The synthesis routes of the Ln-LCOs are shown in Fig. 2. The feed ratio and yield are summarized in Table 1. The synthesis of Tb–O₁ is taken as an example. Anhydrous terbium chloride dissolved in benzene and anhydrous isopropanol (1 : 1) was heated to 50 °C for 12 h under N₂, adding a solution of sodium isopropoxide in isopropanol to the stirred solution. The mixtures were refluxed for 5 h to obtain terbium isopropoxide and then a solution of oligomer O₁ dissolved in toluene was added dropwise to the stirred solution. The reactive mixtures were refluxed for 12 h. After cooling to room temperature, the mixtures were filtered. After the solvent evaporated, the crude products were washed with anhydrous cyclohexane three times and dried at 30 °C in a vacuum oven for 12 h to obtain the target oligomer Tb–O₁. Yield: 86%. IR (KBr): 2925, 2869 cm⁻¹ (–CH₃, –CH₂–), 1728, 1711 cm⁻¹ (C=O), 1605, 1508 cm⁻¹ (Ar–), 1127–1007 cm⁻¹ (Si–O–Si). The absorption bands at 1688 cm⁻¹ (C=O stretching of carboxyl) and 3402 cm⁻¹ (O–H stretching of carboxyl) disappeared; therefore, the Tb–O₁ was successfully synthesized.

Fig. 2 Synthesis routes of Ln-LCOs.

3. Results and discussion

3.1. Liquid-crystalline behaviors of M₁ and M₂

Fig. 3 shows DSC thermograms of liquid crystals M₁ and M₂ in the first heating cycle. M₁ displayed a crystalline melting peak at 112.9 °C (ΔH = 36.95 J g⁻¹) and a mesogenic–isotropic phase transition peak at 238.5 °C (ΔH = 1.361 J g⁻¹) in the heating cycle. M₂ displayed a crystalline melting peak at 155.4 °C (ΔH = 32.58 J g⁻¹) and a mesogenic–isotropic phase transition peak at 245.1 °C (ΔH = 1.965 J g⁻¹) in the heating cycle.

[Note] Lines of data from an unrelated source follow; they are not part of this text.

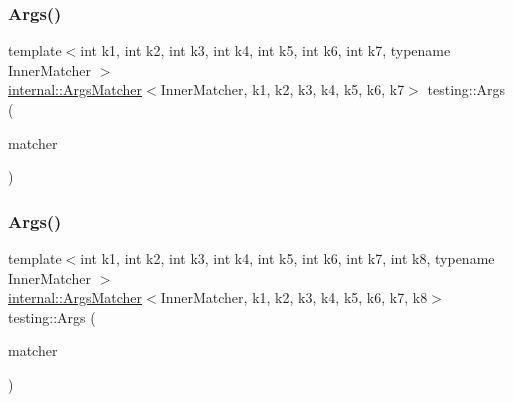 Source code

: \mbox{\label{namespacetesting_a9a9ef7a866b397430527076e342817f9}} 
\subsubsection{\texorpdfstring{Args()}{Args()}\hspace{0.1cm}{\footnotesize\ttfamily [8/11]}}
{\footnotesize\ttfamily template$<$int k1, int k2, int k3, int k4, int k5, int k6, int k7, typename Inner\+Matcher $>$ \\
\hyperlink{classtesting_1_1internal_1_1_args_matcher}{internal\+::\+Args\+Matcher}$<$Inner\+Matcher, k1, k2, k3, k4, k5, k6, k7$>$ testing\+::\+Args (\begin{DoxyParamCaption}\item[{const Inner\+Matcher \&}]{matcher }\end{DoxyParamCaption})\hspace{0.3cm}{\ttfamily [inline]}}

\mbox{\label{namespacetesting_ae8a4e8e1b8eb87c9f1e5f02519da7fce}} 
\subsubsection{\texorpdfstring{Args()}{Args()}\hspace{0.1cm}{\footnotesize\ttfamily [9/11]}}
{\footnotesize\ttfamily template$<$int k1, int k2, int k3, int k4, int k5, int k6, int k7, int k8, typename Inner\+Matcher $>$ \\
\hyperlink{classtesting_1_1internal_1_1_args_matcher}{internal\+::\+Args\+Matcher}$<$Inner\+Matcher, k1, k2, k3, k4, k5, k6, k7, k8$>$ testing\+::\+Args (\begin{DoxyParamCaption}\item[{const Inner\+Matcher \&}]{matcher }\end{DoxyParamCaption})\hspace{0.3cm}{\ttfamily [inline]}}

\mbox{\label{namespacetesting_a62c877e01fb9098cd3c399f921bf4e3e}}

Fig. 3 DSC thermograms of M₁ and M₂.

Fig. 4 displays some representative optical textures of M₁ and M₂ which were obtained by POM with a hot stage in the first heating and cooling cycles. When M₁ was heated above 112.9 °C, it became bright and the LC textures appeared. With the temperature rising, the textures became bright in color and oily streak textures of cholesteric phase were seen as shown in Fig. 4a. The oily streak textures disappeared and the sample became isotropic at 238.5 °C. When the melt was cooled, it showed broken focal-conic textures as shown in Fig. 4b. When M₂ was heated above 155.4 °C, the sample began to melt, and the oily streak textures of cholesteric phase gradually appeared as shown in Fig. 4c. The oily streak textures disappeared and the sample became isotropic at 245.1 °C. When the melt was cooled, broken focal-conic textures appeared as shown in Fig. 4d.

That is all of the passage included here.